Professor Ann E. Nicholson  (born June 1965), is Dean in the Faculty of Information Technology of Australia's largest university, Monash University in Melbourne. She is a leading international researcher in the specialised area of Bayesian networks.

Nicholson completed her BSc and MSc in Computer Science at the University of Melbourne. In 1988, she was awarded a Rhodes scholarship to Oxford. Here she did her doctorate in the Robotics Research Group. After starting work in the United States in 1992 as a post-doctoral research fellow at Brown University in Rhode Island, she took up a lecturing position at Monash University in 1994.

Nicholson has published more than 120 papers, with more than 7,000 citations, including co-authoring leading books in her specialised research area – Bayesian Artificial Intelligence.

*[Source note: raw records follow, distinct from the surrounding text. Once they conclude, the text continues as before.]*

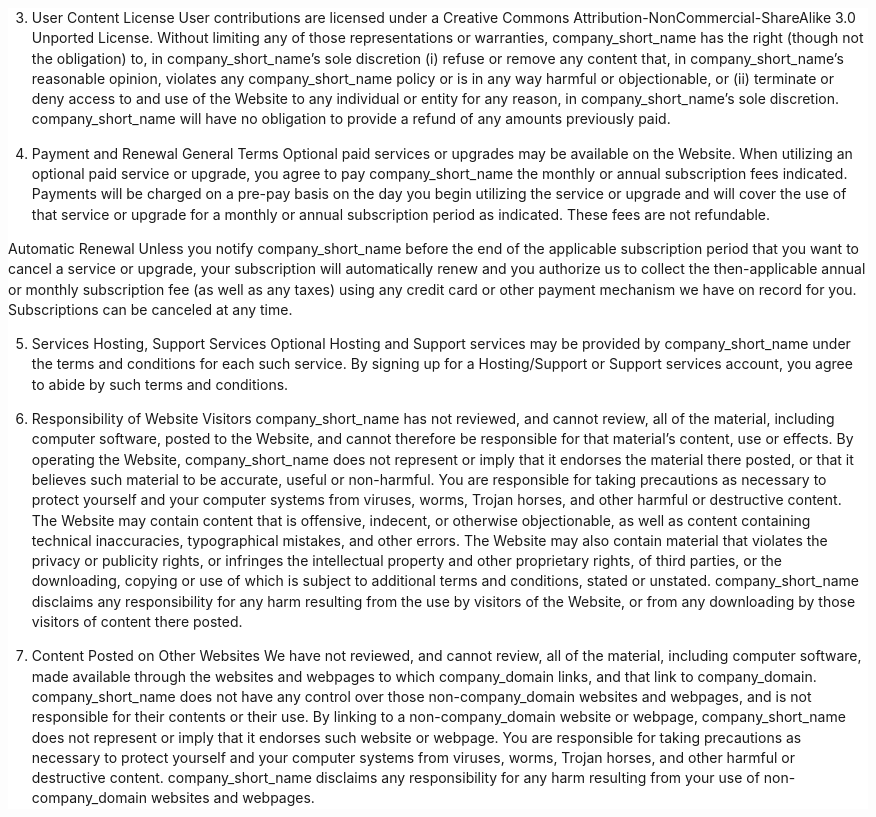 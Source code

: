 3. User Content License
User contributions are licensed under a Creative Commons Attribution-NonCommercial-ShareAlike 3.0 Unported License. Without limiting any of those representations or warranties, company_short_name has the right (though not the obligation) to, in company_short_name’s sole discretion (i) refuse or remove any content that, in company_short_name’s reasonable opinion, violates any company_short_name policy or is in any way harmful or objectionable, or (ii) terminate or deny access to and use of the Website to any individual or entity for any reason, in company_short_name’s sole discretion. company_short_name will have no obligation to provide a refund of any amounts previously paid.


4. Payment and Renewal
General Terms
Optional paid services or upgrades may be available on the Website. When utilizing an optional paid service or upgrade, you agree to pay company_short_name the monthly or annual subscription fees indicated. Payments will be charged on a pre-pay basis on the day you begin utilizing the service or upgrade and will cover the use of that service or upgrade for a monthly or annual subscription period as indicated. These fees are not refundable.

Automatic Renewal
Unless you notify company_short_name before the end of the applicable subscription period that you want to cancel a service or upgrade, your subscription will automatically renew and you authorize us to collect the then-applicable annual or monthly subscription fee (as well as any taxes) using any credit card or other payment mechanism we have on record for you. Subscriptions can be canceled at any time.


5. Services
Hosting, Support Services
Optional Hosting and Support services may be provided by company_short_name under the terms and conditions for each such service. By signing up for a Hosting/Support or Support services account, you agree to abide by such terms and conditions.


6. Responsibility of Website Visitors
company_short_name has not reviewed, and cannot review, all of the material, including computer software, posted to the Website, and cannot therefore be responsible for that material’s content, use or effects. By operating the Website, company_short_name does not represent or imply that it endorses the material there posted, or that it believes such material to be accurate, useful or non-harmful. You are responsible for taking precautions as necessary to protect yourself and your computer systems from viruses, worms, Trojan horses, and other harmful or destructive content. The Website may contain content that is offensive, indecent, or otherwise objectionable, as well as content containing technical inaccuracies, typographical mistakes, and other errors. The Website may also contain material that violates the privacy or publicity rights, or infringes the intellectual property and other proprietary rights, of third parties, or the downloading, copying or use of which is subject to additional terms and conditions, stated or unstated. company_short_name disclaims any responsibility for any harm resulting from the use by visitors of the Website, or from any downloading by those visitors of content there posted.


7. Content Posted on Other Websites
We have not reviewed, and cannot review, all of the material, including computer software, made available through the websites and webpages to which company_domain links, and that link to company_domain. company_short_name does not have any control over those non-company_domain websites and webpages, and is not responsible for their contents or their use. By linking to a non-company_domain website or webpage, company_short_name does not represent or imply that it endorses such website or webpage. You are responsible for taking precautions as necessary to protect yourself and your computer systems from viruses, worms, Trojan horses, and other harmful or destructive content. company_short_name disclaims any responsibility for any harm resulting from your use of non-company_domain websites and webpages.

Nicholson established the consulting company Bayesian Intelligence in 2007 and is currently serving as Honorary Secretary to the Victorian Rhodes Scholarship Selection Committee. In 2022 she was elected a Fellow of the Australian Academy of Technological Sciences and Engineering.

References

External links 

 List of her research publications 
 Short Interview with Nicholson via Women in STEMM Australia
 Interview on "Data Modelling with Bayesian networks" via YouTube
 Blog post "How to model with Bayesian networks"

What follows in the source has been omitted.